For the records below, report how many lines include "person", with no accompanying text.

--- Data shown ---
———
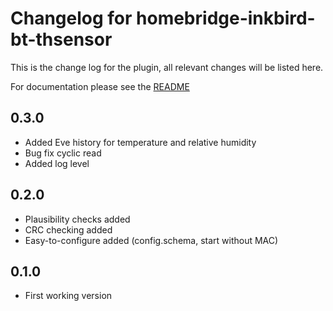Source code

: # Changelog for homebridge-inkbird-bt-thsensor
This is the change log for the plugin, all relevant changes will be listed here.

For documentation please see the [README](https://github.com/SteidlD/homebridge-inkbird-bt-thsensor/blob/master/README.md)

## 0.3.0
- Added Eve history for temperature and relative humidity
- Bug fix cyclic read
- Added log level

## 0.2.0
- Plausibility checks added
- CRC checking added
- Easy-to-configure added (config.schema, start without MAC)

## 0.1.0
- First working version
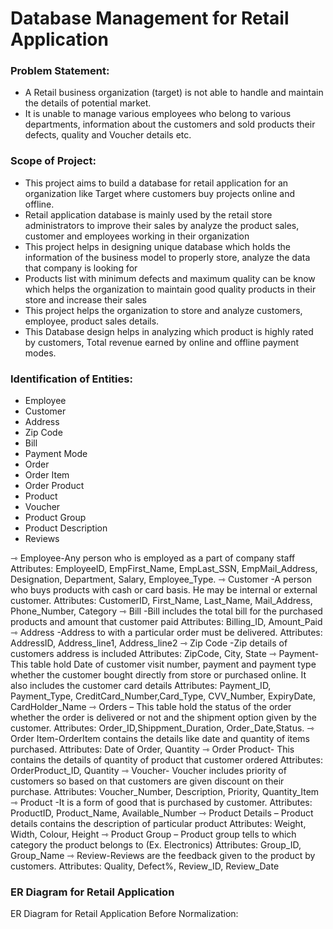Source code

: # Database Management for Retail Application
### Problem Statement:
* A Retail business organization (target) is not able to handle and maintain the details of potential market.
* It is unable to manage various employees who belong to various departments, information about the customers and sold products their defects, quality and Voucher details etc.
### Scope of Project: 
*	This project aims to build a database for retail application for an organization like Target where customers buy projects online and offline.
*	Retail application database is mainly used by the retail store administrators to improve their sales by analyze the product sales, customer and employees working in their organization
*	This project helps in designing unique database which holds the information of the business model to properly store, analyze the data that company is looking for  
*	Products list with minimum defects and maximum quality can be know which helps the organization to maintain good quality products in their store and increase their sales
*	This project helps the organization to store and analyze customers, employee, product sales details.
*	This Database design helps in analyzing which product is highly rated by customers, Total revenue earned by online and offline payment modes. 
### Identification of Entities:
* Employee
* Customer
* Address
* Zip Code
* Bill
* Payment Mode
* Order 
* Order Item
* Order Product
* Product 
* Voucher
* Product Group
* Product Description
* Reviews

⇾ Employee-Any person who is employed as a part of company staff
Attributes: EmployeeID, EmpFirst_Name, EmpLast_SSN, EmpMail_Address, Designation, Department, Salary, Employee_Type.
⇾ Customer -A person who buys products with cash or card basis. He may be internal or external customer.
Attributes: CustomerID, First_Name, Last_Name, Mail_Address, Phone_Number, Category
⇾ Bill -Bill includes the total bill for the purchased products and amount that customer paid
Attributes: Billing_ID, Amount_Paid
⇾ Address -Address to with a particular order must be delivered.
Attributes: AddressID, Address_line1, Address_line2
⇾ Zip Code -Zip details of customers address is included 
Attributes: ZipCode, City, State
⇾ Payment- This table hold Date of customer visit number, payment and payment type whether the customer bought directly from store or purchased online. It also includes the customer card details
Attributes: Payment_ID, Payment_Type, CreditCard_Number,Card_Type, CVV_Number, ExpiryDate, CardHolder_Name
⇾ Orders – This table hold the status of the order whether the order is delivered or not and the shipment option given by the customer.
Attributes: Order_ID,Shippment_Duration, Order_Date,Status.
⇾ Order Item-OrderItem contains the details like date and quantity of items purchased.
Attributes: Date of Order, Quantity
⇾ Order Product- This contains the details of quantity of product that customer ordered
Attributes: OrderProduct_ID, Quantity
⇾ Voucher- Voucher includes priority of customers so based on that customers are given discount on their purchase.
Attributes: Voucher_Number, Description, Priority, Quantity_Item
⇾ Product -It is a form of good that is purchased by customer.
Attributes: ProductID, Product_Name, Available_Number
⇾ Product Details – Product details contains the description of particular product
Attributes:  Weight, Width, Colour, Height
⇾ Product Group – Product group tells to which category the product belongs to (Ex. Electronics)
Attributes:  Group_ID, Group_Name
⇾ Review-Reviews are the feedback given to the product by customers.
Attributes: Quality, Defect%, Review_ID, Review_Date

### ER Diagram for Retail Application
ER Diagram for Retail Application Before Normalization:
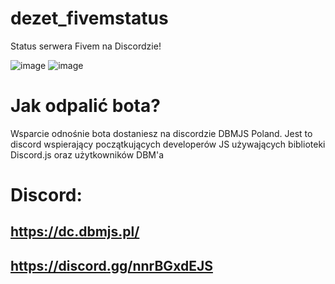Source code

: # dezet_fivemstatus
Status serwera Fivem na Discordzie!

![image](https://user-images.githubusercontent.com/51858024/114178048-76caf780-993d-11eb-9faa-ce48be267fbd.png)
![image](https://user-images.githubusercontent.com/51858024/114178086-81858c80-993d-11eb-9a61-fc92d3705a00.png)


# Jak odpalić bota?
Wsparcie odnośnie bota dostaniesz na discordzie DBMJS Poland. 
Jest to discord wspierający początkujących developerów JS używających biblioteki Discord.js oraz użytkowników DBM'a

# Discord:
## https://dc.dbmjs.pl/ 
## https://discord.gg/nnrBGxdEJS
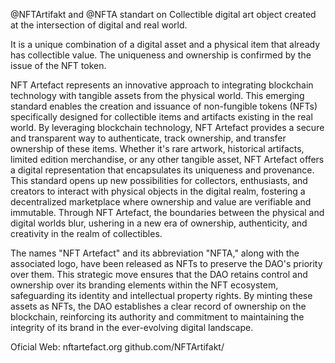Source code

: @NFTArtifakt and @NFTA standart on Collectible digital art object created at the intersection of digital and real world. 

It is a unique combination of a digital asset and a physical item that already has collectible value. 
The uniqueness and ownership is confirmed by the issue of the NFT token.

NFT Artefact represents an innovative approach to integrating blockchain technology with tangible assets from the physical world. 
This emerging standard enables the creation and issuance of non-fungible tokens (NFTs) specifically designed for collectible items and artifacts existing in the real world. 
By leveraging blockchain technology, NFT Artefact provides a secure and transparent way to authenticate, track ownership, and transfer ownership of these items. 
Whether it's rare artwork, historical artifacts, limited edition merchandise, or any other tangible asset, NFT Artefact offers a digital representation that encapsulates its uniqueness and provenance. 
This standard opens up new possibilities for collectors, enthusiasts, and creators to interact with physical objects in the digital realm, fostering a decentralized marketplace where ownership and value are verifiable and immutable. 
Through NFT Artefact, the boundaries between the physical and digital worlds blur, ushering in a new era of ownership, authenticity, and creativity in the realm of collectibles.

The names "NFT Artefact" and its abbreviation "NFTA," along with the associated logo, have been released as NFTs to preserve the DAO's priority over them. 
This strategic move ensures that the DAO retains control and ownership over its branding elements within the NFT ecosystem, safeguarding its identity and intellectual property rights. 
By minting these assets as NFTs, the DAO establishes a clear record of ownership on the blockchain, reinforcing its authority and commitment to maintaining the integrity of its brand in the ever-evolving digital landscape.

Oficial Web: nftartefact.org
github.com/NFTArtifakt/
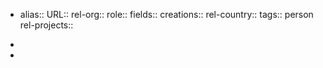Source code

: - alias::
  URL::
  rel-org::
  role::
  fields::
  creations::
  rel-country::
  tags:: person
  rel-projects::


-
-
———
--- Exercise result ---
3